Il primo turno delle elezioni presidenziali egiziane si terranno dal 26 al 28 marzo e sabato Anan con un video su Facebook aveva confermato ufficialmente l’intenzione di candidarsi. Il militare era rimasto nell’ombra mediatica negli ultimi anni pur essendo stato capo delle Forze armate egiziane dal 2005 fino all’anno successivo alla caduta del presidente Hosni Mubarak del 2011. E proprio durante l'annuncio su Facebook, Anan ha spiegato chiaramente di voler correggere “le politiche sbagliate” adottate da quando l’ex presidente islamista Morsi è stato destituito nel 2013. Ha anche aggiunto che l’Egitto affronta molte sfide, dopo i lunghi anni di disordini, tra cui il peggioramento delle condizioni di vita del popolo e la minaccia jihadista nella penisola del Sinai (entrambe le cose sotto gli occhi di tutti). Inoltre, ha spiegato di aver già creato un gruppo di persone (non militari) a sostegno della sua corsa politica. Tra loro anche l’ex capo dell’osservatorio anti-corruzione Hisham Geneina, rimosso da al-Sisi due anni fa dopo che pubblicò un rapporto che stimava le perdite legate alle mazzette a oltre 100 miliardi di dollari. Anan è stato capo di stato maggiore delle forze armate dal 2005 al 2012, quando fu rimosso da Morsi, e secondo gli analisti la sua candidatura potrebbe attrarre gli egiziani nostalgici della relativa stabilità dell’era Mubarak.

Il portavoce della campagna elettorale di Anan, Hazem Hosni, su Facebook ieri aveva dovuto smentire ancora una volta che i Fratelli musulmani - al bando in Egitto - avessero deciso di appoggiare l’ex-generale. «Anche perché ogni volta che qualcuno prova a fare qualcosa di diverso viene tacciato per fratello musulmano, ma se proprio loro rimossero il generale Anan come è possibile?». Già come è possibile?  Una smentita analoga tra l'altro era venuta anche dalla vice Guida suprema della Fratellanza, Ibrahim Mounir, attraverso il sito internet Rassd. Ma non è bastato. E così uno a uno i candidati alla presidenza del Paese, cadono come birilli.
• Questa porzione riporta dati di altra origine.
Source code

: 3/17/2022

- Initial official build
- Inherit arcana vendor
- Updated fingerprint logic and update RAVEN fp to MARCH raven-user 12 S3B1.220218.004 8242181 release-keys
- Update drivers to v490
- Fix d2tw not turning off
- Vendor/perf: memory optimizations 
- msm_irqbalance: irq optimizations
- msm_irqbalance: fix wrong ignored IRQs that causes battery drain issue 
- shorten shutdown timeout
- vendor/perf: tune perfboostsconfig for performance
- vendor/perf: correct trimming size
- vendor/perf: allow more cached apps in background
Stessa sorte (oltre ad Anan) per l’avvocato di sinistra, Khaled Ali, che rischia di essere squalificato da un processo in corso per aver fatto un gestaccio in pubblico. E non solo lui. Dopo aver annunciato l’intenzione di candidarsi, hanno invece rinunciato due volti più noti: l’ex premier Ahmed Shafiq, che perse di misura contro Morsi nel 2012, e Anwar Sadat, un nipote del defunto presidente della pace con Israele. Come Ali, anche questi due potenziali candidati hanno lamentato intimidazioni e ostacoli al loro tentativo di opporsi a Sisi: Sadat in particolare non avrebbe neanche trovato un hotel disposto ad ospitare una sua conferenza stampa. Insomma una storia senza fine, con un risultato già scontato.

Ed è di poco fa l'ultimo annuncio: l’ex capo di Stato Maggiore dell’esercito egiziano, Sami Anan, ha ritirato la sua candidatura alle elezioni presidenziali. Lo hanno detto i responsabili della campagna ufficiale a sostegno  Anan, precisando che la decisione è stata presa «alla luce del comunicato diffuso dal comando generale delle Forze armate poco fa». «Il candidato Sami Anan alla presidenza dell’Egitto annuncia con estremo dispiacere l’interruzione della campagna fino a nuovo avviso», si legge in una «comunicazione importante e urgente» diffusa sulla pagina Facebook, dopo che il comunicato del comando generale delle Forze armate aveva accusato il generale di «falsificazione di verbali ufficiali», di aver presentato la sua candidatura «senza autorizzazione» e di «provocazione contro le forze armate» allo scopo di «generare lo scontro tra esse e il popolo egiziano».